The dosage of a pre-workout is crucial for optimal results.
Stick to what the label says, and you should be fine.
While this may seem obvious, it can be tempting to up the dose if you feel like the pre-workout isn’t working as it should.
Alternatives and How Long They Last
Pre-workout is a great way to boost your energy levels and improve your performance in the gym, but it might be too much for your body to handle.
If you find that the large dose of caffeine and other energy-boosting ingredients in a pre-workout causes you to experience headaches or other side effects, it might be worth considering these simpler alternatives.
Coffee is the most obvious alternative for pre-workout, as we can all relate to that sorely-needed caffeine boost it can provide us when we most need it.
Coffee is one of the best ways to get one of the most common stimulants into your body, plus it tastes great and is a lot more affordable than pre-workouts.
Caffeine works by blocking a neurotransmitter in your brain, which stimulates your body into action.
The downside of coffee is that some will already be desensitized to caffeine, so it won’t be enough to provide the boost they need to crush it at the gym.
Creatine is another common substitute for a full-on pre-workout, and the best thing about the powdered supplement is that you can combine it with your morning smoothie or shake for an energy-boosting effect.
If you want to supercharge your energy levels without using a pre-workout supplement, creatine is a good way to go about it.
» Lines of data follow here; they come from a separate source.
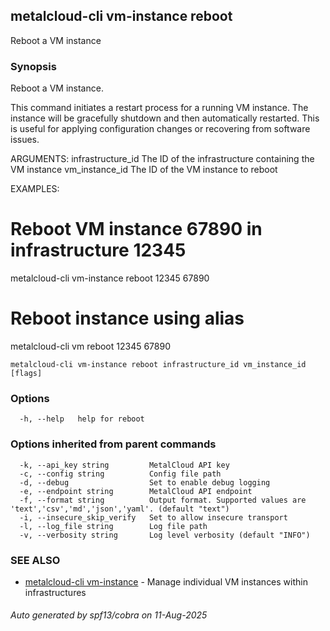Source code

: ## metalcloud-cli vm-instance reboot

Reboot a VM instance

### Synopsis

Reboot a VM instance.

This command initiates a restart process for a running VM instance. The instance
will be gracefully shutdown and then automatically restarted. This is useful
for applying configuration changes or recovering from software issues.

ARGUMENTS:
  infrastructure_id  The ID of the infrastructure containing the VM instance
  vm_instance_id     The ID of the VM instance to reboot

EXAMPLES:
  # Reboot VM instance 67890 in infrastructure 12345
  metalcloud-cli vm-instance reboot 12345 67890
  
  # Reboot instance using alias
  metalcloud-cli vm reboot 12345 67890

```
metalcloud-cli vm-instance reboot infrastructure_id vm_instance_id [flags]
```

### Options

```
  -h, --help   help for reboot
```

### Options inherited from parent commands

```
  -k, --api_key string         MetalCloud API key
  -c, --config string          Config file path
  -d, --debug                  Set to enable debug logging
  -e, --endpoint string        MetalCloud API endpoint
  -f, --format string          Output format. Supported values are 'text','csv','md','json','yaml'. (default "text")
  -i, --insecure_skip_verify   Set to allow insecure transport
  -l, --log_file string        Log file path
  -v, --verbosity string       Log level verbosity (default "INFO")
```

### SEE ALSO

* [metalcloud-cli vm-instance](metalcloud-cli_vm-instance.md)	 - Manage individual VM instances within infrastructures

###### Auto generated by spf13/cobra on 11-Aug-2025
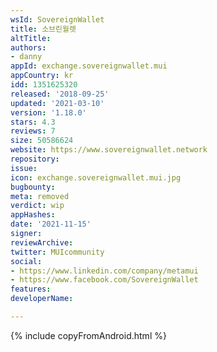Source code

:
 ```yaml
---
wsId: SovereignWallet
title: 소브린월렛
altTitle: 
authors:
- danny
appId: exchange.sovereignwallet.mui
appCountry: kr
idd: 1351625320
released: '2018-09-25'
updated: '2021-03-10'
version: '1.18.0'
stars: 4.3
reviews: 7
size: 50586624
website: https://www.sovereignwallet.network
repository: 
issue: 
icon: exchange.sovereignwallet.mui.jpg
bugbounty: 
meta: removed
verdict: wip
appHashes: 
date: '2021-11-15'
signer: 
reviewArchive: 
twitter: MUIcommunity
social:
- https://www.linkedin.com/company/metamui
- https://www.facebook.com/SovereignWallet
features: 
developerName: 

---
```


{% include copyFromAndroid.html %}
While creatine will improve your ability to generate force, though, it won’t provide the same stimulation as caffeine or a pre-workout would so you’ll have to find another way to get pumped up before the big lift.
Smoothies may seem like an odd alternative for pre-workouts, but they can work well if you’re looking for a short-term sugar rush.
While we often think of a sugar rush as a bad thing, the glucose can be just what we need to power through a workout when it comes from healthy fruits.
Some of the best fruits to throw into your smoothie include bananas, blueberries, and apricots.
The downside of smoothies is that you will be consuming a significant amount of sugar, so you can’t rely on it as a daily pre-workout replacement if you’re concerned about consuming too much.
Frequently Asked Questions About Pre Workouts
How long does pre workout take to wear off?
Generally, it takes between 2-3 hours for pre-workout to wear off and leave your system.
This should give you more than enough time to power through your workout routine.
It also means that if you plan on sleeping after an evening workout, you need to time your supplementation well.
Is pre workout bad for you?
Pre-workouts aren’t necessarily bad for you, but there are some commonly reported side effects associated with them.
These side effects include headaches, stomach ache, skin irritation, and a sensation of tingling.
Pre-workout will also raise your heart rate, which can potentially be problematic when combined with strenuous cardio-based activity.
How often should I use pre-workout?
It’s up to you how often you use a pre-workout, and many people choose to take it on a daily basis, or before every workout.
The main thing to consider is whether or not you experience side effects when you take the supplement.
If you regularly get stomach issues or headaches, for example, you might not want to take it so regularly.
A Final Word From Energetic Lifestyle
Pre-workout is like rocket fuel that can propel your gains in the gyms and skyrocket your success.
If you’re fortunate enough not to feel side effects when you take it, then you can feel free to use it before every workout for the best results.